## Work instructions
Each line of the listing that contains "Phase" should be found and copied.

Data to use: Begin

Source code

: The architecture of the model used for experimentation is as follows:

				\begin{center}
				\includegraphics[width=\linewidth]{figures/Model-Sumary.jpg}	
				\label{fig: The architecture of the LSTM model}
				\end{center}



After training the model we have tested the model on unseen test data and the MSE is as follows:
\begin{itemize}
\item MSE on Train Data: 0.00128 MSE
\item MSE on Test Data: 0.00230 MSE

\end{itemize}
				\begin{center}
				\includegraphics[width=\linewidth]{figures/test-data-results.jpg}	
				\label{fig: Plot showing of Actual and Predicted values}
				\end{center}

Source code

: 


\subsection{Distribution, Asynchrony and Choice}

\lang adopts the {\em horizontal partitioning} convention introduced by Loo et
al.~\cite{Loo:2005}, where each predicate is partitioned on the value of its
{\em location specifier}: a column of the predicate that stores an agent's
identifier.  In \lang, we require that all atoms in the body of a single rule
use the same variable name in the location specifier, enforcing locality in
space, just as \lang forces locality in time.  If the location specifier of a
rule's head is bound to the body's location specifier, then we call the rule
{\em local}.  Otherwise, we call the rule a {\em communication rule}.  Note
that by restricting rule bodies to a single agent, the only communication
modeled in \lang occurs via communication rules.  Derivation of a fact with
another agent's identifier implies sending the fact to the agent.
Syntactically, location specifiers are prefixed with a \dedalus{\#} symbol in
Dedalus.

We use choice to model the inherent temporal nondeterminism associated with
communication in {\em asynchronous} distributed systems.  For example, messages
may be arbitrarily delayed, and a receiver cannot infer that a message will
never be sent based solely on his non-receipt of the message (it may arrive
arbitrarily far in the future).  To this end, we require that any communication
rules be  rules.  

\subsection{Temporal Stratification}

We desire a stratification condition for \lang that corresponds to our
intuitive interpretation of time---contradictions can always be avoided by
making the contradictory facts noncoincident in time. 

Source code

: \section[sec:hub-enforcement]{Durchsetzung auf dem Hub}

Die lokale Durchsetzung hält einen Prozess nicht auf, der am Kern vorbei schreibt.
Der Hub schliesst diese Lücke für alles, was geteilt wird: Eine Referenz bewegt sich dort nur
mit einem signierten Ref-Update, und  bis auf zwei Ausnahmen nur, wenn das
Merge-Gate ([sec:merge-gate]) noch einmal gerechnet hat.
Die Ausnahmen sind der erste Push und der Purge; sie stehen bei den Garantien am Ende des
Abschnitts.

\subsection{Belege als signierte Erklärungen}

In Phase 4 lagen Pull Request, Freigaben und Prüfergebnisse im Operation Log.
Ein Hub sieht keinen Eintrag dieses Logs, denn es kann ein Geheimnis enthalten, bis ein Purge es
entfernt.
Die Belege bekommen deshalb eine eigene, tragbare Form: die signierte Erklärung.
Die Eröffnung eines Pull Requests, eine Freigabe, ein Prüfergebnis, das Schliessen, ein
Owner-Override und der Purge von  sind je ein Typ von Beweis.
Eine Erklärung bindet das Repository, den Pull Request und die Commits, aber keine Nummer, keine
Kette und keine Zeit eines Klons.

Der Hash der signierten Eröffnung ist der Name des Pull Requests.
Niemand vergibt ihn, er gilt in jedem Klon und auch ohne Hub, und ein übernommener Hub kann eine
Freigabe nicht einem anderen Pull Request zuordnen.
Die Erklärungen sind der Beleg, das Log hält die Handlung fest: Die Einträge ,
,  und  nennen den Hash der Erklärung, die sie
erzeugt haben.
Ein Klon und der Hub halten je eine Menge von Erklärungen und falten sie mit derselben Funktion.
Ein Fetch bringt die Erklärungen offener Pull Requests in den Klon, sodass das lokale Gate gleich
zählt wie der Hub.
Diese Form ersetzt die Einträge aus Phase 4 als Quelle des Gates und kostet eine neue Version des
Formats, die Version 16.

Data to use: End

## Reply to the task
In Phase 4 lagen Pull Request, Freigaben und Prüfergebnisse im Operation Log.
Diese Form ersetzt die Einträge aus Phase 4 als Quelle des Gates und kostet eine neue Version des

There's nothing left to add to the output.